[Instructions for the task] Keep the images out while you set down the data exactly.

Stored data
....

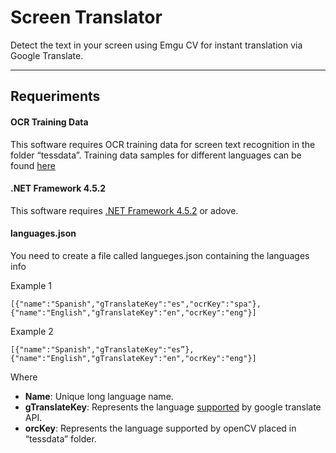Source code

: Screen Translator
===================

Detect the text in your screen using Emgu CV for instant translation via Google Translate.

----------

Requeriments
-------------

#### <i class="icon-file"></i> OCR Training Data
This software requires OCR training data for screen text recognition in the folder “tessdata”.
Training data samples for different languages can be found [here](https://github.com/tesseract-ocr/tessdata)


#### <i class="icon-file"></i> .NET Framework 4.5.2
This software requires [.NET Framework 4.5.2](https://www.microsoft.com/en-us/download/details.aspx?id=42642)  or adove.


#### <i class="icon-file"></i> languages.json 

You need to create a file called langueges.json containing the languages info

Example 1

    [{"name":"Spanish","gTranslateKey":"es","ocrKey":"spa"},{"name":"English","gTranslateKey":"en","ocrKey":"eng"}]
Example 2

    [{"name":"Spanish","gTranslateKey":"es”},{"name":"English","gTranslateKey":"en","ocrKey":"eng"}]
Where

 - **Name**: Unique long language name.
 - **gTranslateKey**: Represents the language [supported](https://cloud.google.com/translate/v2/translate-reference#supported_languages) by google translate API.
 - **orcKey**: Represents the language supported by openCV placed in “tessdata” folder.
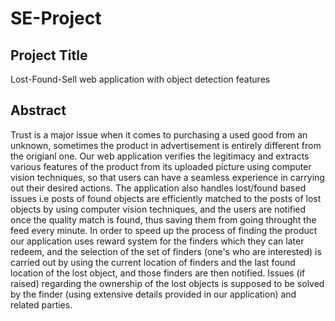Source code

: # SE-Project

## Project Title
Lost-Found-Sell web application with object detection features

## Abstract
Trust is a major issue when it comes to purchasing a used good from an unknown, sometimes the product in advertisement is entirely different from the origianl one. Our web application verifies the legitimacy and extracts various features of the product from its uploaded picture using computer vision techniques, so that users can have a seamless experience in carrying out their desired actions. The application also handles lost/found based issues i.e posts of found objects are efficiently matched to the posts of lost objects by using computer vision techniques, and the users are notified once the quality match is found, thus saving them from going throught the feed every minute. In order to speed up the process of finding the product our application uses reward system for the finders which they can later redeem, and the selection of the set of finders (one's who are interested) is carried out by using the current location of finders and the last found location of the lost object, and those finders are then notified. Issues (if raised) regarding the ownership of the lost objects is supposed to be solved by the finder (using extensive details provided in our application) and related parties.
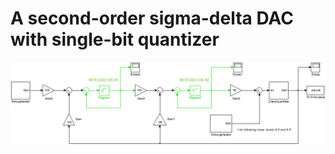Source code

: # A second-order sigma-delta DAC with single-bit quantizer

![./architecture.png](./architecture.png)
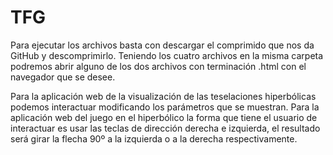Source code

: # TFG

Para ejecutar los archivos basta con descargar el comprimido que nos da GitHub y descomprimirlo.
Teniendo los cuatro archivos en la misma carpeta podremos abrir alguno de los dos archivos con terminación .html con el navegador que se desee.

Para la aplicación web de la visualización de las teselaciones hiperbólicas podemos interactuar modificando los parámetros que se muestran.
Para la aplicación web del juego en el hiperbólico la forma que tiene el usuario de interactuar es usar las teclas de dirección derecha e izquierda, el resultado será girar la flecha 90º a la izquierda o a la derecha respectivamente.
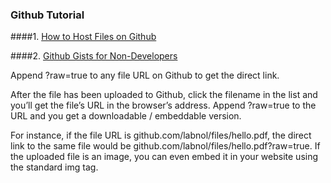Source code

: ### Github Tutorial

####1. [How to Host Files on Github](http://www.labnol.org/internet/free-file-hosting-github/29092/)

####2. [Github Gists for Non-Developers](http://www.labnol.org/internet/github-gist-tutorial/28499/)

Append ?raw=true to any file URL on Github to get the direct link.

After the file has been uploaded to Github, click the filename in the list and you’ll get the file’s URL in the browser’s address. Append ?raw=true to the URL and you get a downloadable / embeddable version.

For instance, if the file URL is github.com/labnol/files/hello.pdf, the direct link to the same file would be github.com/labnol/files/hello.pdf?raw=true. If the uploaded file is an image, you can even embed it in your website using the standard img tag.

....

[Task result]
Source code

: Screen Translator
===================

Detect the text in your screen using Emgu CV for instant translation via Google Translate.

----------

Requeriments
-------------

#### <i class="icon-file"></i> OCR Training Data
This software requires OCR training data for screen text recognition in the folder “tessdata”.
Training data samples for different languages can be found [here](https://github.com/tesseract-ocr/tessdata)


#### <i class="icon-file"></i> .NET Framework 4.5.2
This software requires [.NET Framework 4.5.2](https://www.microsoft.com/en-us/download/details.aspx?id=42642)  or adove.


#### <i class="icon-file"></i> languages.json 

You need to create a file called langueges.json containing the languages info

Example 1

    [{"name":"Spanish","gTranslateKey":"es","ocrKey":"spa"},{"name":"English","gTranslateKey":"en","ocrKey":"eng"}]
Example 2

    [{"name":"Spanish","gTranslateKey":"es”},{"name":"English","gTranslateKey":"en","ocrKey":"eng"}]
Where

 - **Name**: Unique long language name.
 - **gTranslateKey**: Represents the language [supported](https://cloud.google.com/translate/v2/translate-reference#supported_languages) by google translate API.
 - **orcKey**: Represents the language supported by openCV placed in “tessdata” folder.
Source code

: # SE-Project

## Project Title
Lost-Found-Sell web application with object detection features

## Abstract
Trust is a major issue when it comes to purchasing a used good from an unknown, sometimes the product in advertisement is entirely different from the origianl one. Our web application verifies the legitimacy and extracts various features of the product from its uploaded picture using computer vision techniques, so that users can have a seamless experience in carrying out their desired actions. The application also handles lost/found based issues i.e posts of found objects are efficiently matched to the posts of lost objects by using computer vision techniques, and the users are notified once the quality match is found, thus saving them from going throught the feed every minute. In order to speed up the process of finding the product our application uses reward system for the finders which they can later redeem, and the selection of the set of finders (one's who are interested) is carried out by using the current location of finders and the last found location of the lost object, and those finders are then notified. Issues (if raised) regarding the ownership of the lost objects is supposed to be solved by the finder (using extensive details provided in our application) and related parties.
Source code

: # A second-order sigma-delta DAC with single-bit quantizer

![./architecture.png](./architecture.png)
Source code

: # TFG

Para ejecutar los archivos basta con descargar el comprimido que nos da GitHub y descomprimirlo.
Teniendo los cuatro archivos en la misma carpeta podremos abrir alguno de los dos archivos con terminación .html con el navegador que se desee.

Para la aplicación web de la visualización de las teselaciones hiperbólicas podemos interactuar modificando los parámetros que se muestran.
Para la aplicación web del juego en el hiperbólico la forma que tiene el usuario de interactuar es usar las teclas de dirección derecha e izquierda, el resultado será girar la flecha 90º a la izquierda o a la derecha respectivamente.
Source code

: ### Github Tutorial

####1. [How to Host Files on Github](http://www.labnol.org/internet/free-file-hosting-github/29092/)

####2. [Github Gists for Non-Developers](http://www.labnol.org/internet/github-gist-tutorial/28499/)

Append ?raw=true to any file URL on Github to get the direct link.

After the file has been uploaded to Github, click the filename in the list and you’ll get the file’s URL in the browser’s address. Append ?raw=true to the URL and you get a downloadable / embeddable version.

For instance, if the file URL is github.com/labnol/files/hello.pdf, the direct link to the same file would be github.com/labnol/files/hello.pdf?raw=true. If the uploaded file is an image, you can even embed it in your website using the standard img tag.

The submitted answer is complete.